Top of Data shown
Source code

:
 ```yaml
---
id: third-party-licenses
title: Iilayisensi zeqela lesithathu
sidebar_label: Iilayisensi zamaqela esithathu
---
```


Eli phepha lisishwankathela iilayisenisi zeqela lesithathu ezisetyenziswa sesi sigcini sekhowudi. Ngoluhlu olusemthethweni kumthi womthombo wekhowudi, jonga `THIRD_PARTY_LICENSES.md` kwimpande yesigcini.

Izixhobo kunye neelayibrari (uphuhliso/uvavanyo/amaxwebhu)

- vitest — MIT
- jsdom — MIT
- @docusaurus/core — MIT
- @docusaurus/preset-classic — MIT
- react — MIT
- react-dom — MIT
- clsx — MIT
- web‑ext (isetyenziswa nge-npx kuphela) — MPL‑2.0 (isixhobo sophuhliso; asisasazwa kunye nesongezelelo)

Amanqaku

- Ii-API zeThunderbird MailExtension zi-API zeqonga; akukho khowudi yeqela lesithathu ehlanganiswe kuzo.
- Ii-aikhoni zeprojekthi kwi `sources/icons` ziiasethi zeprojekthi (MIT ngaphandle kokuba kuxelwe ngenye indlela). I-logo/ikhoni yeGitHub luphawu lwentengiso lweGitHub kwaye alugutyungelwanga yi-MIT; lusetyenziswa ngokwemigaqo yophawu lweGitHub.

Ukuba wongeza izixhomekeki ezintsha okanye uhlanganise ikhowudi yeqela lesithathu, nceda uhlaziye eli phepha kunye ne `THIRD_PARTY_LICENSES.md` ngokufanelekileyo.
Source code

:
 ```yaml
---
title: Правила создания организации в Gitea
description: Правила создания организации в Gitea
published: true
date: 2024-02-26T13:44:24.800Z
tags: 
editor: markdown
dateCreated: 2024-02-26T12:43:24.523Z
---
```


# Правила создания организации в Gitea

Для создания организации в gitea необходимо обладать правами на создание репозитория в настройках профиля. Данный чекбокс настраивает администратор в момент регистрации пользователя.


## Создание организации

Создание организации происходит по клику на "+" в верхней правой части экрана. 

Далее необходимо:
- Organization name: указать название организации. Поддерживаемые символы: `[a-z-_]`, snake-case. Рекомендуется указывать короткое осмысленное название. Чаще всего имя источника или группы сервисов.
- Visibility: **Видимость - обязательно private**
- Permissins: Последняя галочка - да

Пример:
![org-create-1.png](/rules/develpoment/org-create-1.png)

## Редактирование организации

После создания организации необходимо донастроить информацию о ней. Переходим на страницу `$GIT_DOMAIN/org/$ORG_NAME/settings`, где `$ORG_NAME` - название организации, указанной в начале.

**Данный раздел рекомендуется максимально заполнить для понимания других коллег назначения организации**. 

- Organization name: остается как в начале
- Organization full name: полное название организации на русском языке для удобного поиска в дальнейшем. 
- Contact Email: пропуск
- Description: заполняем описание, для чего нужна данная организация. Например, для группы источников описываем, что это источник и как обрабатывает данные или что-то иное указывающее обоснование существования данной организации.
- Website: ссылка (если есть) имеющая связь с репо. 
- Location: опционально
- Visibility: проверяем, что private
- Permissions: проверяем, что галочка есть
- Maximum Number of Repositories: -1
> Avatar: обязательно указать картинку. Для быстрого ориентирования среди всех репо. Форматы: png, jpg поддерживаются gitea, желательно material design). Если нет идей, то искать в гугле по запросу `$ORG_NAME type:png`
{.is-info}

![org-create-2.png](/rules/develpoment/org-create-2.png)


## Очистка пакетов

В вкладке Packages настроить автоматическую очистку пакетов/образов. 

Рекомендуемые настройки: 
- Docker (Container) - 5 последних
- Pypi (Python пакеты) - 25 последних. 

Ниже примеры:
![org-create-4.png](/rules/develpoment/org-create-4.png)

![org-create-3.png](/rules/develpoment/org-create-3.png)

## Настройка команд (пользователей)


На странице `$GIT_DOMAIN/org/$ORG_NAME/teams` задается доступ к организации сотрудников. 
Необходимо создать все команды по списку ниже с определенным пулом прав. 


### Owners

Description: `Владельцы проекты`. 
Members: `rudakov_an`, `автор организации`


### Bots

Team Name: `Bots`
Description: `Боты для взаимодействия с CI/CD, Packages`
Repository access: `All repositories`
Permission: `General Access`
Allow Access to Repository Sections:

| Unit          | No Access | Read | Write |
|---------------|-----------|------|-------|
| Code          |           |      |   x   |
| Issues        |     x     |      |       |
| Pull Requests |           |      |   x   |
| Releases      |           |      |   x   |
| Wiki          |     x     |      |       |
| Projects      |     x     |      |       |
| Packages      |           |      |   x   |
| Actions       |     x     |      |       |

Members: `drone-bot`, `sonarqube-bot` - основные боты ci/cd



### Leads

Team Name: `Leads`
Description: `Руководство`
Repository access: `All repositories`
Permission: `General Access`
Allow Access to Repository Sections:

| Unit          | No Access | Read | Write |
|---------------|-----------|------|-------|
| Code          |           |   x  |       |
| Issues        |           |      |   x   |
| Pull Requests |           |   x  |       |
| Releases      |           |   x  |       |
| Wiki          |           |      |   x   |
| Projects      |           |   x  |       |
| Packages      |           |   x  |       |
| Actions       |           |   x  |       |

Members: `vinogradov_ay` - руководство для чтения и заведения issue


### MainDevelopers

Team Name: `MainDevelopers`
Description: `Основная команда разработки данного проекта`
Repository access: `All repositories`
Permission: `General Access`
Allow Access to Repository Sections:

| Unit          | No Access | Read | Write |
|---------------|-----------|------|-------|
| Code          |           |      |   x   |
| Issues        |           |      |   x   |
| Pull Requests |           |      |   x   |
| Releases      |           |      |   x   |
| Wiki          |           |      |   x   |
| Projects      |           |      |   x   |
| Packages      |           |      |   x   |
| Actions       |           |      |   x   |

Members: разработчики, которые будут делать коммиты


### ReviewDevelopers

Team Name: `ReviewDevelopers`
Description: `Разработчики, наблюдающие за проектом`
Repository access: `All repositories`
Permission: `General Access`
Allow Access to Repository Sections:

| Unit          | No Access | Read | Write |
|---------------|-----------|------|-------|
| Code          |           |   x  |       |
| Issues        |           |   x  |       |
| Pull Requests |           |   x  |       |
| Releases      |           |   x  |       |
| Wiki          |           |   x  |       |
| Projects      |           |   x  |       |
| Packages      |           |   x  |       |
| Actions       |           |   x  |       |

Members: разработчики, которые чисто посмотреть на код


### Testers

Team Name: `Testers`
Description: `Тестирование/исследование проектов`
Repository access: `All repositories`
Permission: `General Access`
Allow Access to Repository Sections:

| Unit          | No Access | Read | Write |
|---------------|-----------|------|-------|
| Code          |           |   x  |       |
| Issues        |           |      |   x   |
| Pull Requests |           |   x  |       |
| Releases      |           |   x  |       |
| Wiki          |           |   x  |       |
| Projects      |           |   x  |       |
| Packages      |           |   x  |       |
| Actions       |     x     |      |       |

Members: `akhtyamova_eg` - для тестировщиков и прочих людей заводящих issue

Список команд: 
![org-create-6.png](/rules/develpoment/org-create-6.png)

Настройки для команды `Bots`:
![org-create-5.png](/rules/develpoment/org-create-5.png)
Bottom of Data shown
* Work order *
Take the entries above and copy out all lines with the string "начале".

* Solution to this task *
После создания организации необходимо донастроить информацию о ней. Переходим на страницу `$GIT_DOMAIN/org/$ORG_NAME/settings`, где `$ORG_NAME` - название организации, указанной в начале.
- Organization name: остается как в начале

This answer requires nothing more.